Local Commentary

Delegate Jim Scott’s Richmond Report

Nearing “crossover” with uncertainty

Each year at roughly the mid-point in the General Assembly session,

the focus of each house changes from bills introduced in one house to

bills introduced in the other. For example, this year all bills introduced by members of the House of Delegates must be acted on by next Tuesday, February 10. Bills introduced in the Senate must be acted on by same day.

Any bill not acted on by the original body dies on Tuesday-the day of “crossover.”

Having been first elected in 1991, I have served in the legislature through some difficult economic times—the Wilder, Gilmore and Warner administrations. None equaled the potential for uncertainty and challenge of the current economic situation in Virginia.

It is now clear that we entered this fiscal year, beginning last July 1, with state revenues falling far short of our basic needs. As in the other forty-nine states, Virginia revenues for public education, higher education, transportation, Medicaid, mental health and disability services funded face staggering reductions.

At the time of this writing, the exact of the shortfall and the nature and extent of the Federal stimulus package are unclear. Some dollars appear to be targeted to restore state government cuts to the 2008 level in public education operating funds. Other state assistance would be in the form of flexible funding for education and other government services. But, by law, our Budget is supposed to on the Governor’s desk by the last day in February.

We can’t meet that deadline unless we know what our revenues are. We know that we have a shortfall in range of $3 billion in the next FY 2010 beginning July 1. But we don’t know exactly how large that number will be.

And we have great doubt that we will know what help we might be receiving from the Federal government.
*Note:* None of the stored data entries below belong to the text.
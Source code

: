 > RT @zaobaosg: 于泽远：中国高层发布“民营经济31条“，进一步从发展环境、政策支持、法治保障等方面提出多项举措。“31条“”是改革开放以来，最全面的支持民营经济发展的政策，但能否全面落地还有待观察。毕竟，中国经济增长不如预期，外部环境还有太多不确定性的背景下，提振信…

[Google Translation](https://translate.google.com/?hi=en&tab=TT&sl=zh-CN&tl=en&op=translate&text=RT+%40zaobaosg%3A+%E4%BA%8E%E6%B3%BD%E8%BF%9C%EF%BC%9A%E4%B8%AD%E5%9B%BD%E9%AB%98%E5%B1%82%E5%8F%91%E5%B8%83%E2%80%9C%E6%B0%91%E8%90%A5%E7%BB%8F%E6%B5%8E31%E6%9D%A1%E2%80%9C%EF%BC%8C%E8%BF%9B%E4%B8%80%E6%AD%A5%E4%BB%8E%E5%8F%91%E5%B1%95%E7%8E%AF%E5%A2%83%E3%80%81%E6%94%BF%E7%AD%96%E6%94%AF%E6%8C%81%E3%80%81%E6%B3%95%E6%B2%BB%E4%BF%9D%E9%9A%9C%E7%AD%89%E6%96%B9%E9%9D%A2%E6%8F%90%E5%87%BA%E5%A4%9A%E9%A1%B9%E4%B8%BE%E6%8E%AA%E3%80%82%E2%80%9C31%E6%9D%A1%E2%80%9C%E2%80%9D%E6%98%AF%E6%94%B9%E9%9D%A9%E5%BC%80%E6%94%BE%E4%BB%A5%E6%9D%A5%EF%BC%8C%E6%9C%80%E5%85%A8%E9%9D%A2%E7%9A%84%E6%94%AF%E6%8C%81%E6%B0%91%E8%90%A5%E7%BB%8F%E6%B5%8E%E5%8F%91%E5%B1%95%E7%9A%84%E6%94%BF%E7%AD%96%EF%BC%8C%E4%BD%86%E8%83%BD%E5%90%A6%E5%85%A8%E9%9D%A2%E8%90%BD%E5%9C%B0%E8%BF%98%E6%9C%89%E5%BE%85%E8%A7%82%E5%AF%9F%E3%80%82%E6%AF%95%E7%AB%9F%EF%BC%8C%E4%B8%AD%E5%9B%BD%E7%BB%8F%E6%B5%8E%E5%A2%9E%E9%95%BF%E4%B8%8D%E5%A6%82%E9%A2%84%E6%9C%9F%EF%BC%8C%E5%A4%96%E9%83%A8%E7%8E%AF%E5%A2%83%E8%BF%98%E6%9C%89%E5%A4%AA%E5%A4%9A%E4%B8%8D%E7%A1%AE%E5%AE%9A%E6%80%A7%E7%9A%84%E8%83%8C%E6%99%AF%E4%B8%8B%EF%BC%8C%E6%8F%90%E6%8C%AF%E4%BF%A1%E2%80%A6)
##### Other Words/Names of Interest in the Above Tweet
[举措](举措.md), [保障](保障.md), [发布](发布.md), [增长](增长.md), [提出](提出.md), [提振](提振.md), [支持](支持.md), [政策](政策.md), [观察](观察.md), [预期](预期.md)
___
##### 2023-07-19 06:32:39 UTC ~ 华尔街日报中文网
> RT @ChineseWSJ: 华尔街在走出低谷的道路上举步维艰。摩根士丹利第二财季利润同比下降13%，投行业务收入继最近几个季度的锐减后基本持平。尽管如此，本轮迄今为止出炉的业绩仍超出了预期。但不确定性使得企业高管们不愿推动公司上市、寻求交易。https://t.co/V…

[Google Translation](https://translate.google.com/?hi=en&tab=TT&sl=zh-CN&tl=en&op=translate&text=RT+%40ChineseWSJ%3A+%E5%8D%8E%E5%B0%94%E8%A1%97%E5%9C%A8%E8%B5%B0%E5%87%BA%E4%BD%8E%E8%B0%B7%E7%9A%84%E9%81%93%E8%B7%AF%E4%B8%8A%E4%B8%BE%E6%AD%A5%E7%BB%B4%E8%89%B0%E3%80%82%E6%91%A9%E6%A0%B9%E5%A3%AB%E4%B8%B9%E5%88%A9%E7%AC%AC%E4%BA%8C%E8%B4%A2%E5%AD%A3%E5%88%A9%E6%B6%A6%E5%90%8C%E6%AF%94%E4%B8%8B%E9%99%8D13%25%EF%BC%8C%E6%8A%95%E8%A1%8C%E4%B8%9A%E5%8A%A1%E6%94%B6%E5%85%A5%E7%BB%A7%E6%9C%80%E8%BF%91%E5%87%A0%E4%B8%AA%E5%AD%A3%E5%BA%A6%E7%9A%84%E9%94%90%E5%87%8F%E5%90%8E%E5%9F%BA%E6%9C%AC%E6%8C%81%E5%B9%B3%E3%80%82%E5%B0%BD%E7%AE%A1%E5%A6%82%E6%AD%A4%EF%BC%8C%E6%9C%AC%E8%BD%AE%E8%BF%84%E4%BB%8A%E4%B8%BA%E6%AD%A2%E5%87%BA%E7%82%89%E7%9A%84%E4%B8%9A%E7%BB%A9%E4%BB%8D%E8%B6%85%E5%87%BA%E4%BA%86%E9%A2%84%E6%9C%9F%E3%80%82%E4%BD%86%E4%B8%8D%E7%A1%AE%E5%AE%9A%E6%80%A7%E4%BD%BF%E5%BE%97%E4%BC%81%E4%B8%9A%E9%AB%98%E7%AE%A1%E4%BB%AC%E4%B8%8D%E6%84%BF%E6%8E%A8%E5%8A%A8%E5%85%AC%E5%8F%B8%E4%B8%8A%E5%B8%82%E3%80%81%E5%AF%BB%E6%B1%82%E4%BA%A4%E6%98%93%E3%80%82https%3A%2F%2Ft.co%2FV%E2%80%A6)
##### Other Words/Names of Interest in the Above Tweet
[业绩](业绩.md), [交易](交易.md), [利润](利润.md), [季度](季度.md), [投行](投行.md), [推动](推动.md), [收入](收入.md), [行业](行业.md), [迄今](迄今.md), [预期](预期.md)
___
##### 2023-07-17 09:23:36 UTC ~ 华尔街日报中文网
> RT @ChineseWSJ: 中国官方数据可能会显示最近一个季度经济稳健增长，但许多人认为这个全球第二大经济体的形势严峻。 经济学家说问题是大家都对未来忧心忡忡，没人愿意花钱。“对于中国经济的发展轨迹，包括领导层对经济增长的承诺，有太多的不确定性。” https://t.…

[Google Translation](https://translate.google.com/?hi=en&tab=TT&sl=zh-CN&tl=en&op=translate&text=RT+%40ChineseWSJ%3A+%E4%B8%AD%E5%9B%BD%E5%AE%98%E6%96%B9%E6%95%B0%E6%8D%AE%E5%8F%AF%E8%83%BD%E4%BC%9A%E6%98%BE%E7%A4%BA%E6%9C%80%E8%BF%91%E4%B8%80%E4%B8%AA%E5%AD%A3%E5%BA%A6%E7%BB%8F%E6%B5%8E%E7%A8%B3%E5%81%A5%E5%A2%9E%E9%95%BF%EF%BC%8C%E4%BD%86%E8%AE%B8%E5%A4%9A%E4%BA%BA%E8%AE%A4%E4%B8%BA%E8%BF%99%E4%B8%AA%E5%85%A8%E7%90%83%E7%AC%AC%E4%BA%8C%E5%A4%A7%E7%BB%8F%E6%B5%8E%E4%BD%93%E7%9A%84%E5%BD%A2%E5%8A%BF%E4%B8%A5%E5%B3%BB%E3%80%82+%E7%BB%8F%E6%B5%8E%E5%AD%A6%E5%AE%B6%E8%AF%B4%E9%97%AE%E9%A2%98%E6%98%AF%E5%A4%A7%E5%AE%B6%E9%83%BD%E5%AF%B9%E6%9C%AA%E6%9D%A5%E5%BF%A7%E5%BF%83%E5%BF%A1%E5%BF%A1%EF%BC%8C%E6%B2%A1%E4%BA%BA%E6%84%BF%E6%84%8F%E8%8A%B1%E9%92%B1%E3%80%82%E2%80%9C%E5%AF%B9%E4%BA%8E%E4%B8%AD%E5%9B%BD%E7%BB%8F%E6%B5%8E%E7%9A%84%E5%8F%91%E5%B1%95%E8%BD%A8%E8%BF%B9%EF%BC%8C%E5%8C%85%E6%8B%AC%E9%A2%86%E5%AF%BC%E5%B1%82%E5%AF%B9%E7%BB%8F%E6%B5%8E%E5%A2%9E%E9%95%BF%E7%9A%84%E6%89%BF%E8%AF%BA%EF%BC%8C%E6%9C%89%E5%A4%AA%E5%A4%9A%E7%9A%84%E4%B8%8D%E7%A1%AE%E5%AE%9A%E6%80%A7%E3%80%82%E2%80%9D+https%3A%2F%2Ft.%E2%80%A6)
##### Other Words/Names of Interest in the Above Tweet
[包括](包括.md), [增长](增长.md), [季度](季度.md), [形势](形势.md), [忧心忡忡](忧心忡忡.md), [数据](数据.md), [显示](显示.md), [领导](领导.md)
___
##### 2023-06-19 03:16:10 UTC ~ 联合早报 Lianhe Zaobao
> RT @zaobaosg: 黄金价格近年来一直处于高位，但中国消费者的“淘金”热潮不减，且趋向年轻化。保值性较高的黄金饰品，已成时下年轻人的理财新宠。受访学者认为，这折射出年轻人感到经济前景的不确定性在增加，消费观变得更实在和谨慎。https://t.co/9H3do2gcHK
On transportation, one requirement for receipt of Federal funds appears to be that the area is “economically distressed.” Needless to say, that would be disastrous for Northern Virginia. I circulated a letter among Northern Virginia delegates and senators that we sent to our members of the U.S. House and Senate asking that they change that criteria so that our area can be certain to qualify for desperately needed road and transit dollars. We have not had a response from any of our members of Congress, but local and state staffs are very concerned. That provision must be changed.